» Stored data:

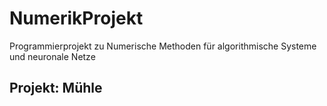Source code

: # NumerikProjekt
Programmierprojekt zu Numerische Methoden für algorithmische Systeme und neuronale Netze 

## Projekt: Mühle

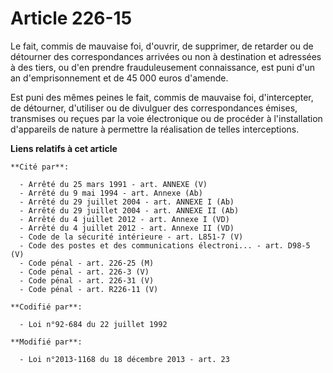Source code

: # Article 226-15

Le fait, commis de mauvaise foi, d'ouvrir, de supprimer, de retarder ou de détourner des correspondances arrivées ou non à
destination et adressées à des tiers, ou d'en prendre frauduleusement connaissance, est puni d'un an d'emprisonnement et de
45 000 euros d'amende. 

Est puni des mêmes peines le fait, commis de mauvaise foi, d'intercepter, de détourner, d'utiliser ou de divulguer des
correspondances émises, transmises ou reçues par la voie électronique ou de procéder à l'installation d'appareils  de nature
à permettre la réalisation de telles interceptions.

**Liens relatifs à cet article**

	**Cité par**:

	  - Arrêté du 25 mars 1991 - art. ANNEXE (V)
	  - Arrêté du 9 mai 1994 - art. Annexe (Ab)
	  - Arrêté du 29 juillet 2004 - art. ANNEXE I (Ab)
	  - Arrêté du 29 juillet 2004 - art. ANNEXE II (Ab)
	  - Arrêté du 4 juillet 2012 - art. Annexe I (VD)
	  - Arrêté du 4 juillet 2012 - art. Annexe II (VD)
	  - Code de la sécurité intérieure - art. L851-7 (V)
	  - Code des postes et des communications électroni... - art. D98-5 (V)
	  - Code pénal - art. 226-25 (M)
	  - Code pénal - art. 226-3 (V)
	  - Code pénal - art. 226-31 (V)
	  - Code pénal - art. R226-11 (V)

	**Codifié par**:

	  - Loi n°92-684 du 22 juillet 1992

	**Modifié par**:

	  - Loi n°2013-1168 du 18 décembre 2013 - art. 23
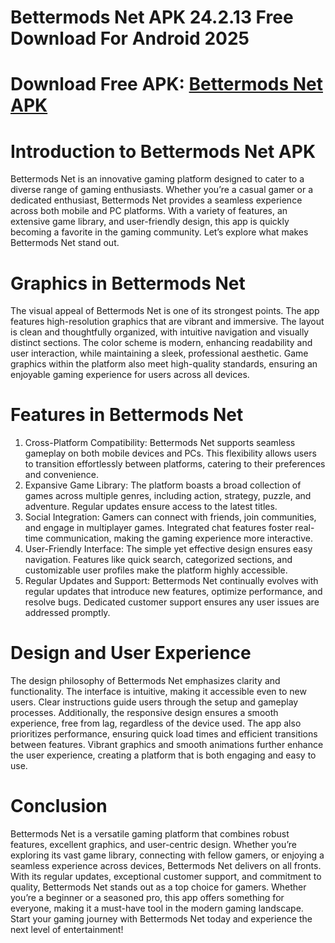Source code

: # Bettermods Net APK 24.2.13 Free Download For Android 2025
# Download Free APK: [Bettermods Net APK](https://apkhihe.net/bettermods-net/)
# Introduction to Bettermods Net APK
Bettermods Net is an innovative gaming platform designed to cater to a diverse range of gaming enthusiasts. Whether you’re a casual gamer or a dedicated enthusiast, Bettermods Net provides a seamless experience across both mobile and PC platforms. With a variety of features, an extensive game library, and user-friendly design, this app is quickly becoming a favorite in the gaming community. Let’s explore what makes Bettermods Net stand out.

# Graphics in Bettermods Net
The visual appeal of Bettermods Net is one of its strongest points. The app features high-resolution graphics that are vibrant and immersive. The layout is clean and thoughtfully organized, with intuitive navigation and visually distinct sections. The color scheme is modern, enhancing readability and user interaction, while maintaining a sleek, professional aesthetic. Game graphics within the platform also meet high-quality standards, ensuring an enjoyable gaming experience for users across all devices.

# Features in Bettermods Net
1. Cross-Platform Compatibility:
Bettermods Net supports seamless gameplay on both mobile devices and PCs. This flexibility allows users to transition effortlessly between platforms, catering to their preferences and convenience.
2. Expansive Game Library:
The platform boasts a broad collection of games across multiple genres, including action, strategy, puzzle, and adventure. Regular updates ensure access to the latest titles.
3. Social Integration:
Gamers can connect with friends, join communities, and engage in multiplayer games. Integrated chat features foster real-time communication, making the gaming experience more interactive.
4. User-Friendly Interface:
The simple yet effective design ensures easy navigation. Features like quick search, categorized sections, and customizable user profiles make the platform highly accessible.
5. Regular Updates and Support:
Bettermods Net continually evolves with regular updates that introduce new features, optimize performance, and resolve bugs. Dedicated customer support ensures any user issues are addressed promptly.

# Design and User Experience
The design philosophy of Bettermods Net emphasizes clarity and functionality. The interface is intuitive, making it accessible even to new users. Clear instructions guide users through the setup and gameplay processes. Additionally, the responsive design ensures a smooth experience, free from lag, regardless of the device used.
The app also prioritizes performance, ensuring quick load times and efficient transitions between features. Vibrant graphics and smooth animations further enhance the user experience, creating a platform that is both engaging and easy to use.

# Conclusion
Bettermods Net is a versatile gaming platform that combines robust features, excellent graphics, and user-centric design. Whether you’re exploring its vast game library, connecting with fellow gamers, or enjoying a seamless experience across devices, Bettermods Net delivers on all fronts.
With its regular updates, exceptional customer support, and commitment to quality, Bettermods Net stands out as a top choice for gamers. Whether you’re a beginner or a seasoned pro, this app offers something for everyone, making it a must-have tool in the modern gaming landscape.
Start your gaming journey with Bettermods Net today and experience the next level of entertainment!
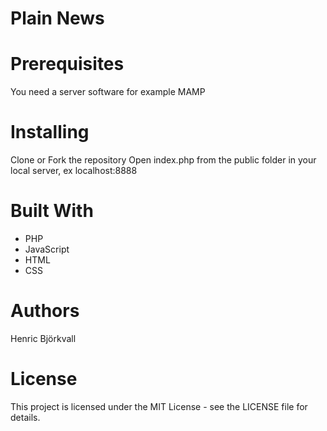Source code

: # Plain News

# Prerequisites
You need a server software for example MAMP

# Installing
Clone or Fork the repository Open index.php from the public folder in your local server, ex localhost:8888

# Built With
- PHP
- JavaScript
- HTML
- CSS

# Authors
Henric Björkvall

# License
This project is licensed under the MIT License - see the LICENSE file for details.
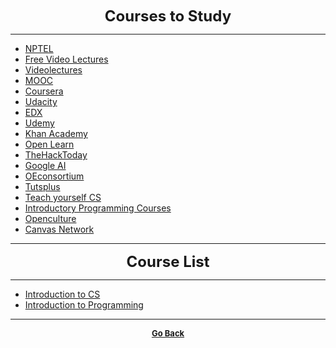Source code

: <p align="center">
  <b>
  <font size="+2">Courses to Study</font>
  </b>
</p>

---

  - [NPTEL](http://nptel.ac.in/)
  - [Free Video Lectures](https://freevideolectures.com/)
  - [Videolectures](http://videolectures.net/)
  - [MOOC](http://mooc.org/)
  - [Coursera](https://www.coursera.org/)
  - [Udacity](https://in.udacity.com/)
  - [EDX](https://www.edx.org/)
  - [Udemy](https://www.udemy.com/)
  - [Khan Academy](https://www.khanacademy.org/)
  - [Open Learn](http://www.open.edu/openlearn/)
  - [TheHackToday](https://thehacktoday.com/35-courses-can-learn-code-free/)
  - [Google AI](https://ai.google)
  - [OEconsortium](http://www.oeconsortium.org/)
  - [Tutsplus](https://tutsplus.com/)
  - [Teach yourself CS](https://teachyourselfcs.com/)
  - [Introductory Programming Courses](https://ocw.mit.edu/courses/intro-programming/)
  - [Openculture](http://www.openculture.com/)
  - [Canvas Network](https://www.canvas.net/)

---

<p align="center">
  <b>
  <font size="+2">Course List</font>
  </b>
</p>

---

  - [Introduction to CS](https://online-learning.harvard.edu/course/cs50-introduction-computer-science)
  - [Introduction to Programming](http://www.souravsengupta.com/int2pro2014/index.html)

---

<p align="center">
  <b>
  <a href="https://gs1293.github.io/resource/resource.html"> <font size="-1">Go Back</font></a>
  </b>
</p>
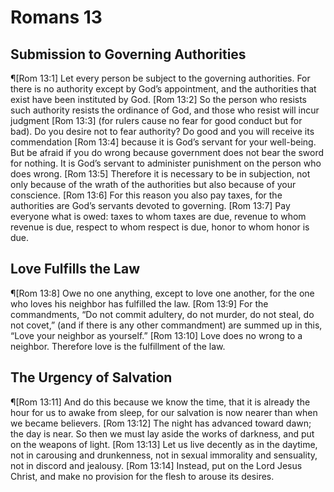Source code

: # Romans 13

## Submission to Governing Authorities
¶[Rom 13:1] Let every person be subject to the governing authorities. For there is no authority except by God’s appointment, and the authorities that exist have been instituted by God.
[Rom 13:2] So the person who resists such authority resists the ordinance of God, and those who resist will incur judgment
[Rom 13:3] (for rulers cause no fear for good conduct but for bad). Do you desire not to fear authority? Do good and you will receive its commendation
[Rom 13:4] because it is God’s servant for your well-being. But be afraid if you do wrong because government does not bear the sword for nothing. It is God’s servant to administer punishment on the person who does wrong.
[Rom 13:5] Therefore it is necessary to be in subjection, not only because of the wrath of the authorities but also because of your conscience.
[Rom 13:6] For this reason you also pay taxes, for the authorities are God’s servants devoted to governing.
[Rom 13:7] Pay everyone what is owed: taxes to whom taxes are due, revenue to whom revenue is due, respect to whom respect is due, honor to whom honor is due.

## Love Fulfills the Law
¶[Rom 13:8] Owe no one anything, except to love one another, for the one who loves his neighbor has fulfilled the law.
[Rom 13:9] For the commandments, “Do not commit adultery, do not murder, do not steal, do not covet,” (and if there is any other commandment) are summed up in this, “Love your neighbor as yourself.”
[Rom 13:10] Love does no wrong to a neighbor. Therefore love is the fulfillment of the law.

## The Urgency of Salvation
¶[Rom 13:11] And do this because we know the time, that it is already the hour for us to awake from sleep, for our salvation is now nearer than when we became believers.
[Rom 13:12] The night has advanced toward dawn; the day is near. So then we must lay aside the works of darkness, and put on the weapons of light.
[Rom 13:13] Let us live decently as in the daytime, not in carousing and drunkenness, not in sexual immorality and sensuality, not in discord and jealousy.
[Rom 13:14] Instead, put on the Lord Jesus Christ, and make no provision for the flesh to arouse its desires.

» What the task requires:
All the records need to be retyped word for word, except for the pictures.

» Reply to the exercise:
Source code

: # NumerikProjekt
Programmierprojekt zu Numerische Methoden für algorithmische Systeme und neuronale Netze 

## Projekt: Mühle

Source code

: # Article 226-15

Le fait, commis de mauvaise foi, d'ouvrir, de supprimer, de retarder ou de détourner des correspondances arrivées ou non à
destination et adressées à des tiers, ou d'en prendre frauduleusement connaissance, est puni d'un an d'emprisonnement et de
45 000 euros d'amende. 

Est puni des mêmes peines le fait, commis de mauvaise foi, d'intercepter, de détourner, d'utiliser ou de divulguer des
correspondances émises, transmises ou reçues par la voie électronique ou de procéder à l'installation d'appareils  de nature
à permettre la réalisation de telles interceptions.

**Liens relatifs à cet article**

	**Cité par**:

	  - Arrêté du 25 mars 1991 - art. ANNEXE (V)
	  - Arrêté du 9 mai 1994 - art. Annexe (Ab)
	  - Arrêté du 29 juillet 2004 - art. ANNEXE I (Ab)
	  - Arrêté du 29 juillet 2004 - art. ANNEXE II (Ab)
	  - Arrêté du 4 juillet 2012 - art. Annexe I (VD)
	  - Arrêté du 4 juillet 2012 - art. Annexe II (VD)
	  - Code de la sécurité intérieure - art. L851-7 (V)
	  - Code des postes et des communications électroni... - art. D98-5 (V)
	  - Code pénal - art. 226-25 (M)
	  - Code pénal - art. 226-3 (V)
	  - Code pénal - art. 226-31 (V)
	  - Code pénal - art. R226-11 (V)

	**Codifié par**:

	  - Loi n°92-684 du 22 juillet 1992

	**Modifié par**:

	  - Loi n°2013-1168 du 18 décembre 2013 - art. 23
Source code

: # Bettermods Net APK 24.2.13 Free Download For Android 2025
# Download Free APK: [Bettermods Net APK](https://apkhihe.net/bettermods-net/)
# Introduction to Bettermods Net APK
Bettermods Net is an innovative gaming platform designed to cater to a diverse range of gaming enthusiasts. Whether you’re a casual gamer or a dedicated enthusiast, Bettermods Net provides a seamless experience across both mobile and PC platforms. With a variety of features, an extensive game library, and user-friendly design, this app is quickly becoming a favorite in the gaming community. Let’s explore what makes Bettermods Net stand out.

# Graphics in Bettermods Net
The visual appeal of Bettermods Net is one of its strongest points. The app features high-resolution graphics that are vibrant and immersive. The layout is clean and thoughtfully organized, with intuitive navigation and visually distinct sections. The color scheme is modern, enhancing readability and user interaction, while maintaining a sleek, professional aesthetic. Game graphics within the platform also meet high-quality standards, ensuring an enjoyable gaming experience for users across all devices.

# Features in Bettermods Net
1. Cross-Platform Compatibility:
Bettermods Net supports seamless gameplay on both mobile devices and PCs. This flexibility allows users to transition effortlessly between platforms, catering to their preferences and convenience.
2. Expansive Game Library:
The platform boasts a broad collection of games across multiple genres, including action, strategy, puzzle, and adventure. Regular updates ensure access to the latest titles.
3. Social Integration:
Gamers can connect with friends, join communities, and engage in multiplayer games. Integrated chat features foster real-time communication, making the gaming experience more interactive.
4. User-Friendly Interface:
The simple yet effective design ensures easy navigation. Features like quick search, categorized sections, and customizable user profiles make the platform highly accessible.
5. Regular Updates and Support:
Bettermods Net continually evolves with regular updates that introduce new features, optimize performance, and resolve bugs. Dedicated customer support ensures any user issues are addressed promptly.

# Design and User Experience
The design philosophy of Bettermods Net emphasizes clarity and functionality. The interface is intuitive, making it accessible even to new users. Clear instructions guide users through the setup and gameplay processes. Additionally, the responsive design ensures a smooth experience, free from lag, regardless of the device used.
The app also prioritizes performance, ensuring quick load times and efficient transitions between features. Vibrant graphics and smooth animations further enhance the user experience, creating a platform that is both engaging and easy to use.

# Conclusion
Bettermods Net is a versatile gaming platform that combines robust features, excellent graphics, and user-centric design. Whether you’re exploring its vast game library, connecting with fellow gamers, or enjoying a seamless experience across devices, Bettermods Net delivers on all fronts.
With its regular updates, exceptional customer support, and commitment to quality, Bettermods Net stands out as a top choice for gamers. Whether you’re a beginner or a seasoned pro, this app offers something for everyone, making it a must-have tool in the modern gaming landscape.
Start your gaming journey with Bettermods Net today and experience the next level of entertainment!
Source code

: # Plain News

# Prerequisites
You need a server software for example MAMP

# Installing
Clone or Fork the repository Open index.php from the public folder in your local server, ex localhost:8888

# Built With
- PHP
- JavaScript
- HTML
- CSS

# Authors
Henric Björkvall

# License
This project is licensed under the MIT License - see the LICENSE file for details.
Source code

: <p align="center">
  <b>
  <font size="+2">Courses to Study</font>
  </b>
</p>

---

  - [NPTEL](http://nptel.ac.in/)
  - [Free Video Lectures](https://freevideolectures.com/)
  - [Videolectures](http://videolectures.net/)
  - [MOOC](http://mooc.org/)
  - [Coursera](https://www.coursera.org/)
  - [Udacity](https://in.udacity.com/)
  - [EDX](https://www.edx.org/)
  - [Udemy](https://www.udemy.com/)
  - [Khan Academy](https://www.khanacademy.org/)
  - [Open Learn](http://www.open.edu/openlearn/)
  - [TheHackToday](https://thehacktoday.com/35-courses-can-learn-code-free/)
  - [Google AI](https://ai.google)
  - [OEconsortium](http://www.oeconsortium.org/)
  - [Tutsplus](https://tutsplus.com/)
  - [Teach yourself CS](https://teachyourselfcs.com/)
  - [Introductory Programming Courses](https://ocw.mit.edu/courses/intro-programming/)
  - [Openculture](http://www.openculture.com/)
  - [Canvas Network](https://www.canvas.net/)

---

<p align="center">
  <b>
  <font size="+2">Course List</font>
  </b>
</p>

---

  - [Introduction to CS](https://online-learning.harvard.edu/course/cs50-introduction-computer-science)
  - [Introduction to Programming](http://www.souravsengupta.com/int2pro2014/index.html)

---

<p align="center">
  <b>
  <a href="https://gs1293.github.io/resource/resource.html"> <font size="-1">Go Back</font></a>
  </b>
</p>
Source code

: # Romans 13

## Submission to Governing Authorities
¶[Rom 13:1] Let every person be subject to the governing authorities. For there is no authority except by God’s appointment, and the authorities that exist have been instituted by God.
[Rom 13:2] So the person who resists such authority resists the ordinance of God, and those who resist will incur judgment
[Rom 13:3] (for rulers cause no fear for good conduct but for bad). Do you desire not to fear authority? Do good and you will receive its commendation
[Rom 13:4] because it is God’s servant for your well-being. But be afraid if you do wrong because government does not bear the sword for nothing. It is God’s servant to administer punishment on the person who does wrong.
[Rom 13:5] Therefore it is necessary to be in subjection, not only because of the wrath of the authorities but also because of your conscience.
[Rom 13:6] For this reason you also pay taxes, for the authorities are God’s servants devoted to governing.
[Rom 13:7] Pay everyone what is owed: taxes to whom taxes are due, revenue to whom revenue is due, respect to whom respect is due, honor to whom honor is due.

## Love Fulfills the Law
¶[Rom 13:8] Owe no one anything, except to love one another, for the one who loves his neighbor has fulfilled the law.
[Rom 13:9] For the commandments, “Do not commit adultery, do not murder, do not steal, do not covet,” (and if there is any other commandment) are summed up in this, “Love your neighbor as yourself.”
[Rom 13:10] Love does no wrong to a neighbor. Therefore love is the fulfillment of the law.

## The Urgency of Salvation
¶[Rom 13:11] And do this because we know the time, that it is already the hour for us to awake from sleep, for our salvation is now nearer than when we became believers.
[Rom 13:12] The night has advanced toward dawn; the day is near. So then we must lay aside the works of darkness, and put on the weapons of light.
[Rom 13:13] Let us live decently as in the daytime, not in carousing and drunkenness, not in sexual immorality and sensuality, not in discord and jealousy.
[Rom 13:14] Instead, put on the Lord Jesus Christ, and make no provision for the flesh to arouse its desires.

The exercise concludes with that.